**Record set:**

········

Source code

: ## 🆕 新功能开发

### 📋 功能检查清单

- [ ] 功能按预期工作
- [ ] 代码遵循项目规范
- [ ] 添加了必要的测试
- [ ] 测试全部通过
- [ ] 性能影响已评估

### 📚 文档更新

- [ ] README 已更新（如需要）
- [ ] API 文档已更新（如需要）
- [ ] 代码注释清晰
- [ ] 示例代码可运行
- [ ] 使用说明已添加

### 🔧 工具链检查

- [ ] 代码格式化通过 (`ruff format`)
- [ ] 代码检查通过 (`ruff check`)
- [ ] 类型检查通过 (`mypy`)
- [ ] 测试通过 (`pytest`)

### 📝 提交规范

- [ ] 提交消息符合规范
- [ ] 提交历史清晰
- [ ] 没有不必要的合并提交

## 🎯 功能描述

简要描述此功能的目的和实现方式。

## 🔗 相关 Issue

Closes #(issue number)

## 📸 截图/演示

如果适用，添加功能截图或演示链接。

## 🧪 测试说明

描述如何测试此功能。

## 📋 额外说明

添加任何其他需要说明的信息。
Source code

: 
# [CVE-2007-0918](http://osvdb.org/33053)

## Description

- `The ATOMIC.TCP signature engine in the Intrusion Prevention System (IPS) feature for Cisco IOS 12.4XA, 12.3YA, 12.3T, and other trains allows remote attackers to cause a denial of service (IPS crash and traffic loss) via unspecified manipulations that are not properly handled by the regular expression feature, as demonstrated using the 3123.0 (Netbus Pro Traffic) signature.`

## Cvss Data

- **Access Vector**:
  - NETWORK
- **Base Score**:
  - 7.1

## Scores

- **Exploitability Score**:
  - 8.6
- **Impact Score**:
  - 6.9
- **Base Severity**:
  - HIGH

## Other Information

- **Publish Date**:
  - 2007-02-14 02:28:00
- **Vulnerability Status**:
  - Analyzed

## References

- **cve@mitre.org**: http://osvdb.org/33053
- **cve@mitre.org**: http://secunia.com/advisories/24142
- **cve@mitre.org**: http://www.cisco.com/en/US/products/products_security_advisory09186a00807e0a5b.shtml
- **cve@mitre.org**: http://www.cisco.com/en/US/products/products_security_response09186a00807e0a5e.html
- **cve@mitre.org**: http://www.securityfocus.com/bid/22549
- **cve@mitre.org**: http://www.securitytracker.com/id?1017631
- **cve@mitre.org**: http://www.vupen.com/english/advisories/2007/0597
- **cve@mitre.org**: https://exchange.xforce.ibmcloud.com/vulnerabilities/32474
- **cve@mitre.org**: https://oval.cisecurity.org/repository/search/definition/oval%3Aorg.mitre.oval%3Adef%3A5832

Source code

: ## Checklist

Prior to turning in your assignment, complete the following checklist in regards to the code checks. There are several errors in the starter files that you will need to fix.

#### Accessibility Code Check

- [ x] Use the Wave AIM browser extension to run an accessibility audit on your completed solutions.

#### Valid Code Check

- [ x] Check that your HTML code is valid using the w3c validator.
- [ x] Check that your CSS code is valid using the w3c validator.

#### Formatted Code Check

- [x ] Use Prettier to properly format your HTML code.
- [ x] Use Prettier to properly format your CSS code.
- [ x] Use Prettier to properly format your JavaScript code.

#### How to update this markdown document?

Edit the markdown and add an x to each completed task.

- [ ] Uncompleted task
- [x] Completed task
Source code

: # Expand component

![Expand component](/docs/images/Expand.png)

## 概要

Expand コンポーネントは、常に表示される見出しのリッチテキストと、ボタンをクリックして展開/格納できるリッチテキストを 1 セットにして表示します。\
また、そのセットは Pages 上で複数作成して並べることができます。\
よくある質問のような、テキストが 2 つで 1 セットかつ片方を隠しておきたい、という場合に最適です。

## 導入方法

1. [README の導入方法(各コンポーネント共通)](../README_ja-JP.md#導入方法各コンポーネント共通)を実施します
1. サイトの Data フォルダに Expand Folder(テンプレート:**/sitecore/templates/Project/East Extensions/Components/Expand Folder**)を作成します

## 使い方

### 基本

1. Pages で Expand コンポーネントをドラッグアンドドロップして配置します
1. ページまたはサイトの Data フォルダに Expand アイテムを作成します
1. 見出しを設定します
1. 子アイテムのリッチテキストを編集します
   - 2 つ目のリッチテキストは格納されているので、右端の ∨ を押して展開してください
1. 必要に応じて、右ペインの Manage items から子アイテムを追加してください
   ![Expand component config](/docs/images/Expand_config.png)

········

**Work to complete:** Word for word and line for line, give the material again.

**Response area:**
Source code

: ## 🆕 新功能开发

### 📋 功能检查清单

- [ ] 功能按预期工作
- [ ] 代码遵循项目规范
- [ ] 添加了必要的测试
- [ ] 测试全部通过
- [ ] 性能影响已评估

### 📚 文档更新

- [ ] README 已更新（如需要）
- [ ] API 文档已更新（如需要）
- [ ] 代码注释清晰
- [ ] 示例代码可运行
- [ ] 使用说明已添加

### 🔧 工具链检查

- [ ] 代码格式化通过 (`ruff format`)
- [ ] 代码检查通过 (`ruff check`)
- [ ] 类型检查通过 (`mypy`)
- [ ] 测试通过 (`pytest`)

### 📝 提交规范

- [ ] 提交消息符合规范
- [ ] 提交历史清晰
- [ ] 没有不必要的合并提交

## 🎯 功能描述

简要描述此功能的目的和实现方式。

## 🔗 相关 Issue

Closes #(issue number)

## 📸 截图/演示

如果适用，添加功能截图或演示链接。

## 🧪 测试说明

描述如何测试此功能。

## 📋 额外说明

添加任何其他需要说明的信息。
Source code

: 
# [CVE-2007-0918](http://osvdb.org/33053)

## Description

- `The ATOMIC.TCP signature engine in the Intrusion Prevention System (IPS) feature for Cisco IOS 12.4XA, 12.3YA, 12.3T, and other trains allows remote attackers to cause a denial of service (IPS crash and traffic loss) via unspecified manipulations that are not properly handled by the regular expression feature, as demonstrated using the 3123.0 (Netbus Pro Traffic) signature.`

## Cvss Data

- **Access Vector**:
  - NETWORK
- **Base Score**:
  - 7.1

## Scores

- **Exploitability Score**:
  - 8.6
- **Impact Score**:
  - 6.9
- **Base Severity**:
  - HIGH

## Other Information

- **Publish Date**:
  - 2007-02-14 02:28:00
- **Vulnerability Status**:
  - Analyzed

## References

- **cve@mitre.org**: http://osvdb.org/33053
- **cve@mitre.org**: http://secunia.com/advisories/24142
- **cve@mitre.org**: http://www.cisco.com/en/US/products/products_security_advisory09186a00807e0a5b.shtml
- **cve@mitre.org**: http://www.cisco.com/en/US/products/products_security_response09186a00807e0a5e.html
- **cve@mitre.org**: http://www.securityfocus.com/bid/22549
- **cve@mitre.org**: http://www.securitytracker.com/id?1017631
- **cve@mitre.org**: http://www.vupen.com/english/advisories/2007/0597
- **cve@mitre.org**: https://exchange.xforce.ibmcloud.com/vulnerabilities/32474
- **cve@mitre.org**: https://oval.cisecurity.org/repository/search/definition/oval%3Aorg.mitre.oval%3Adef%3A5832

Source code

: ## Checklist

Prior to turning in your assignment, complete the following checklist in regards to the code checks. There are several errors in the starter files that you will need to fix.

#### Accessibility Code Check

- [ x] Use the Wave AIM browser extension to run an accessibility audit on your completed solutions.

#### Valid Code Check

- [ x] Check that your HTML code is valid using the w3c validator.
- [ x] Check that your CSS code is valid using the w3c validator.

#### Formatted Code Check

- [x ] Use Prettier to properly format your HTML code.
- [ x] Use Prettier to properly format your CSS code.
- [ x] Use Prettier to properly format your JavaScript code.

#### How to update this markdown document?

Edit the markdown and add an x to each completed task.

- [ ] Uncompleted task
- [x] Completed task
Source code

: # Expand component

![Expand component](/docs/images/Expand.png)

## 概要

Expand コンポーネントは、常に表示される見出しのリッチテキストと、ボタンをクリックして展開/格納できるリッチテキストを 1 セットにして表示します。\
また、そのセットは Pages 上で複数作成して並べることができます。\
よくある質問のような、テキストが 2 つで 1 セットかつ片方を隠しておきたい、という場合に最適です。

## 導入方法

1. [README の導入方法(各コンポーネント共通)](../README_ja-JP.md#導入方法各コンポーネント共通)を実施します
1. サイトの Data フォルダに Expand Folder(テンプレート:**/sitecore/templates/Project/East Extensions/Components/Expand Folder**)を作成します

## 使い方

### 基本

1. Pages で Expand コンポーネントをドラッグアンドドロップして配置します
1. ページまたはサイトの Data フォルダに Expand アイテムを作成します
1. 見出しを設定します
1. 子アイテムのリッチテキストを編集します
   - 2 つ目のリッチテキストは格納されているので、右端の ∨ を押して展開してください
1. 必要に応じて、右ペインの Manage items から子アイテムを追加してください
   ![Expand component config](/docs/images/Expand_config.png)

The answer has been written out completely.